Quiet: The Power of Introverts in a World That Can't Stop Talking by Susan Cain
One day when I was in elementary school, my mom happened to drive by during recess, and she decided to slow down and look for me. (Does it make it less stalker-y if I mention that I had a really distinctive snowsuit at the time?) After skimming and scanning over different crowds of kids and starting to worry, she finally spotted me way off on the far corner of the lot, playing alone in a clump of bushes, piling up snow and stacking up sticks into a fort. "At first I felt bad, like I should pull over and tell you to go find your friends, but then I saw that you were smiling and looked completely content so I figured you were happy, and I should leave well-enough alone."

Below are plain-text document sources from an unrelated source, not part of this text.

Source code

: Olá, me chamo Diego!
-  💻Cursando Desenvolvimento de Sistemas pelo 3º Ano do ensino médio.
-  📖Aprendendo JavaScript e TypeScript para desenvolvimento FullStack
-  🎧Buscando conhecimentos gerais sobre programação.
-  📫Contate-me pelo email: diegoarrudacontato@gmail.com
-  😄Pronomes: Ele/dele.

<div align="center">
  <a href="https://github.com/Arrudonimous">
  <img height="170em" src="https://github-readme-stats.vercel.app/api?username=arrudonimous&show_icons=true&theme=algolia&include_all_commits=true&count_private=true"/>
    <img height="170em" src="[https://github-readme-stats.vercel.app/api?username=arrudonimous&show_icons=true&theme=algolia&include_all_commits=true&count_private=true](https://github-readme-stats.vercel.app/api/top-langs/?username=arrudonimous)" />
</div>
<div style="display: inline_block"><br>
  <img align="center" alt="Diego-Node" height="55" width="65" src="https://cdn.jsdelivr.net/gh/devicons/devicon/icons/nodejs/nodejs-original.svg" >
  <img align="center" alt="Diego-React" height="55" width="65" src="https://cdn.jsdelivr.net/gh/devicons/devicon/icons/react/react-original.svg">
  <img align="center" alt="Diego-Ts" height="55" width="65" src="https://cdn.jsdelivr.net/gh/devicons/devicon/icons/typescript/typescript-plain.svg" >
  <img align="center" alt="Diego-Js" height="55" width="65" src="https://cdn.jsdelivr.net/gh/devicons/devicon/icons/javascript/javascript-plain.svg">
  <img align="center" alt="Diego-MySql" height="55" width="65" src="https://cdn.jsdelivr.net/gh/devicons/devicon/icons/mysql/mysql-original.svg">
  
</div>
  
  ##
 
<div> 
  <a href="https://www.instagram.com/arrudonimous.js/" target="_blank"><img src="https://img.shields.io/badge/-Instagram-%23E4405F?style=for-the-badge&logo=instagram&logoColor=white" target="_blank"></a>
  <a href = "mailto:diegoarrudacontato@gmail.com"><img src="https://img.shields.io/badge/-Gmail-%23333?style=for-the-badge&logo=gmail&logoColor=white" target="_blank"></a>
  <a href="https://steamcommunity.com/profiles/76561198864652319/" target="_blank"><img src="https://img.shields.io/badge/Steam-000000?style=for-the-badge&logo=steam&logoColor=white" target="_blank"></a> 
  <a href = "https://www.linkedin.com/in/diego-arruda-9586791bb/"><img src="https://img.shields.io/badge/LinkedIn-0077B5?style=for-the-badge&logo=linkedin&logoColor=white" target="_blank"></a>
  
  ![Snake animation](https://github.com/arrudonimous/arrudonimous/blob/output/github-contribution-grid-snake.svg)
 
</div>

I've always been an introvert -- which may come as a surprise to certain groups of people who've known me at particular phases of my life, when I got really good at masking it and pushing myself past my comfort zone. I mean, take high school -- I made obnoxious jokes from the back row of the band room, I was in plays and helped lead the backstage crew, I was in public speaking and took on all sorts of leadership roles. And then during my VISTA years, I was in front of people all the time, facilitating meetings and conferences, putting together events, giving presentations...I could play the part of a social butterfly pretty well, for a little while. But the people that know me best know that after I've been "on" for a while, what I need most is to go home and shut off. I need to get back into my bubble.
Needless to say, this book resonated with me. Some of it is kind of general and maybe a little common-sense (or it seemed that way to me, as an introvert, anyway), but it was well-researched and offered a nice overview of some of the cultural biases and connotations of introversion/extroversion in America and the rest of the world. I also enjoyed the parts about raising introverted kids, and finding a balance between encouraging them to break out of their shells so they can cope with the world, and encouraging them to climb back into their shells for some R&R when they need it.
I'm glad my mom decided to keep driving. (Then again, she & my dad are introverts, too, so they probably had some idea what they were getting into with me.)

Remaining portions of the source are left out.